Oysa 1914 tarihli Londra Büyükelçiler Konferansı Kararı, Lozan Antlaşması’nda bu karara atıf yapan 12. ve 13. maddeleri, 12 Ada’nın İtalya’dan Yunanistan’a geçtiği 1947 Paris Antlaşması’nın 15. maddesi 2. fıkrasında da adaların silahlandırılamayacağı açıkça belirtiliyor.
Bir uluslararası ilişkiler profesörünün uluslararası bir antlaşmadaki “These islands shall be and shall remain demilitarized” cümlesini görmezden geldiği yerde bilim etiği kalır mı?
Profesör, uzmanı olduğu alanda öğrencilere katkı sağlamaya devam etmeli ama milliyetçi duygularının bilim etiğinin önüne geçmesine de izin vermemeli.
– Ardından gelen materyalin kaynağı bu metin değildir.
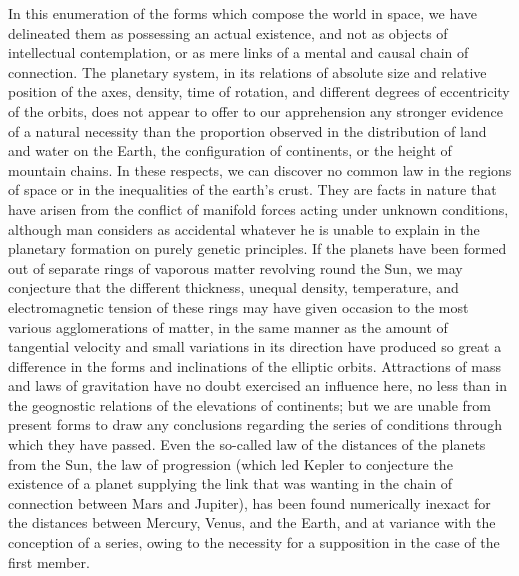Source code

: In this enumeration of the forms which compose the world in space, we have delineated them as possessing an actual existence, and not as objects of intellectual contemplation, or as mere links of a mental and causal chain of connection. The planetary system, in its relations of absolute size and relative position of the axes, density, time of rotation, and different degrees of eccentricity of the orbits, does not appear to offer to our apprehension any stronger evidence of a natural necessity than the proportion observed in the distribution of land and water on the Earth, the configuration of continents, or the height of mountain chains. In these respects, we can discover no common law in the regions of space or in the inequalities of the earth's crust. They are facts in nature that have arisen from the conflict of manifold forces acting under unknown conditions, although man considers as accidental whatever he is unable to explain in the planetary formation on purely genetic principles. If the planets have been formed out of separate rings of vaporous matter revolving round the Sun, we may conjecture that the different thickness, unequal density, temperature, and electromagnetic tension of these rings may have given occasion to the most various agglomerations of matter, in the same manner as the amount of tangential velocity and small variations in its direction have produced so great a difference in the forms and inclinations of the elliptic orbits. Attractions of mass and laws of gravitation have no doubt exercised an influence here, no less than in the geognostic relations of the elevations of continents; but we are unable from present forms to draw any conclusions regarding the series of conditions through which they have passed. Even the so-called law of the distances of the planets from the Sun, the law of progression (which led Kepler to conjecture the existence of a planet supplying the link that was wanting in the chain of connection between Mars and Jupiter), has been found numerically inexact for the distances between Mercury, Venus, and the Earth, and at variance with the conception of a series, owing to the necessity for a supposition in the case of the first member.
Bir bilim insanından bunu beklemek en doğal hakkımız sanırım.
Terör örgütünün Prag planı
PKK, Prag’daki Avrupa Siyasi Topluluğu Liderler Zirvesi sırasında Türkiye’yi protesto eylemi planlamış.
Neyse ki hem Büyükelçilik hem de devletin istihbarat birimleri planın farkına vardılar. Yarın, Çekya ve Avrupa’nın çeşitli ülkelerinde yaşayan Türk vatandaşları da bayraklarıyla Prag’da olacak, Cumhurbaşkanı’nın geçiş güzergâhında destek gösterisi yapacaklar.
Terör örgütü aslında Türkiye’yi protesto gösterisi adı altında diğer ülke liderlerine şov yapmak istiyordu sayelerinde tüm ülke liderleri sokaklarda Türk vatandaşlarını görecek.